Plain-text document sources:
= Beginning of Section =
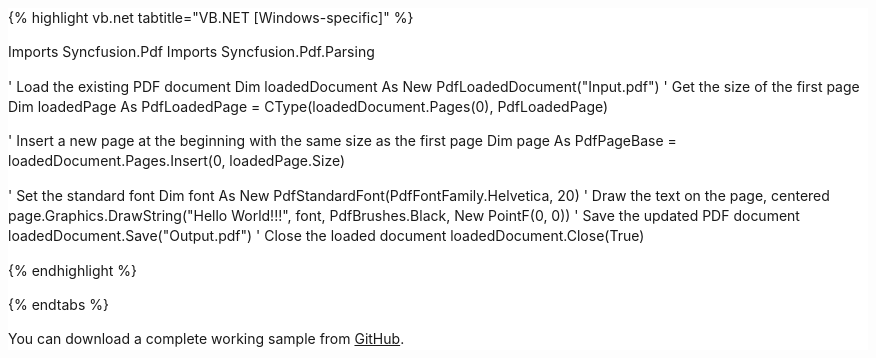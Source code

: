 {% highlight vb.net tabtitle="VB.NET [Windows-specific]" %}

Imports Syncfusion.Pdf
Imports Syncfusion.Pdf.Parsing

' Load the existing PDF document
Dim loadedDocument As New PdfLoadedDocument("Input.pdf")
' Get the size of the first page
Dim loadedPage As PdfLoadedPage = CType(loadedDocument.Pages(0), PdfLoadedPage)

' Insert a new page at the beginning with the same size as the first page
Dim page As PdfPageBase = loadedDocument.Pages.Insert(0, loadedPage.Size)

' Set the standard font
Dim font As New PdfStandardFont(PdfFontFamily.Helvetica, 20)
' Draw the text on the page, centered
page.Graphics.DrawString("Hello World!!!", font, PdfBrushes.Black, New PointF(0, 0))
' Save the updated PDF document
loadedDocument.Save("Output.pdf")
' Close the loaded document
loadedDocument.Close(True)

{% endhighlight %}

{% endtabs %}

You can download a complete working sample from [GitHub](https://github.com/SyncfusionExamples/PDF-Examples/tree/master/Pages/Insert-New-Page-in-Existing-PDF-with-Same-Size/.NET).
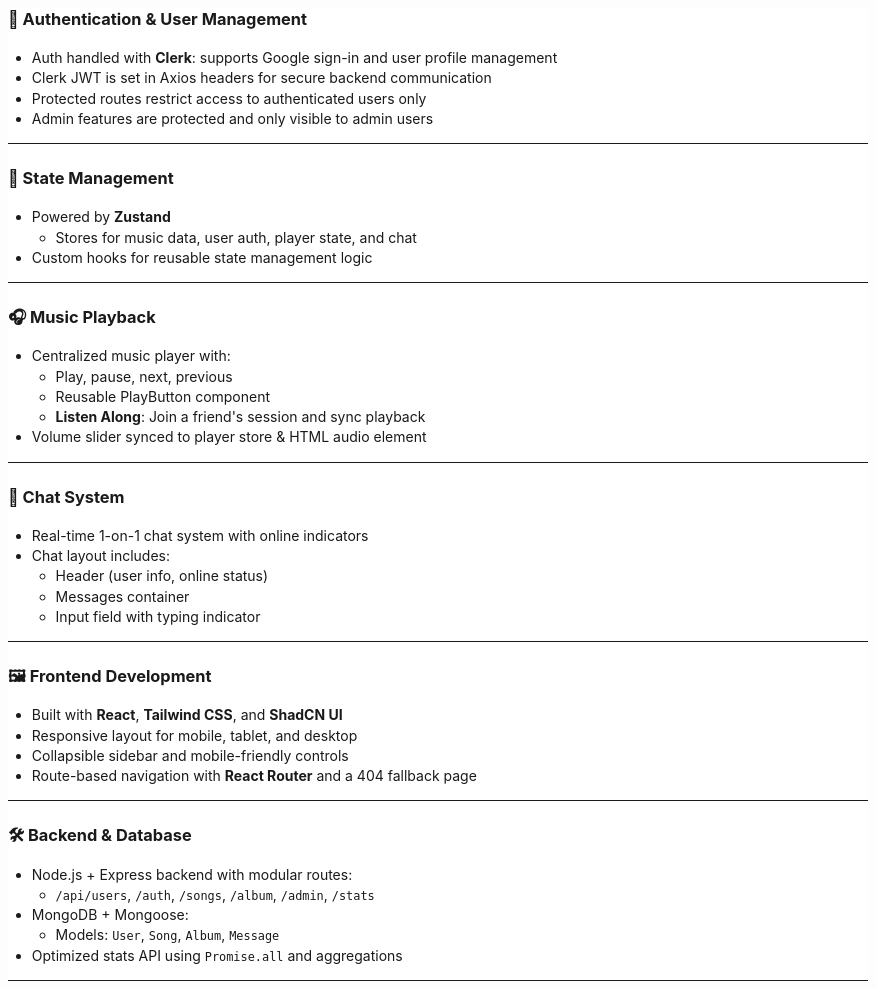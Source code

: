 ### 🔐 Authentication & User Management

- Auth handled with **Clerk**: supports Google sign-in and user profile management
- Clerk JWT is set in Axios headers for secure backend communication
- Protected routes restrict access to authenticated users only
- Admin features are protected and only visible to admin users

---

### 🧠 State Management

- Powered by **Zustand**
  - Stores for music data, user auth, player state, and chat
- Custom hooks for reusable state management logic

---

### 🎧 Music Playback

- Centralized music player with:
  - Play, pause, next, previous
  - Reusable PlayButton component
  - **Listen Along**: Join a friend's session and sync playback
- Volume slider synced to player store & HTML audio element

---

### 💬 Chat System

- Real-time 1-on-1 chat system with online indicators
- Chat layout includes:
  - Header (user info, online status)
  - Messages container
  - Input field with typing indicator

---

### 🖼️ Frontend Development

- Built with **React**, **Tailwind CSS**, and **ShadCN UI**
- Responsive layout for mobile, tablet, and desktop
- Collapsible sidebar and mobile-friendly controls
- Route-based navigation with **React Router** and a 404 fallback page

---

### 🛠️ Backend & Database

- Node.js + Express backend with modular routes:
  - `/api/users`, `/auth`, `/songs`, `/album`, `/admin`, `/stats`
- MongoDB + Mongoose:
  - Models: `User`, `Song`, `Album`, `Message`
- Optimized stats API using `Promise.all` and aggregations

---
= End of Section =
With "Clerk" as the string to look for, count the matching lines above and give the number by itself.

2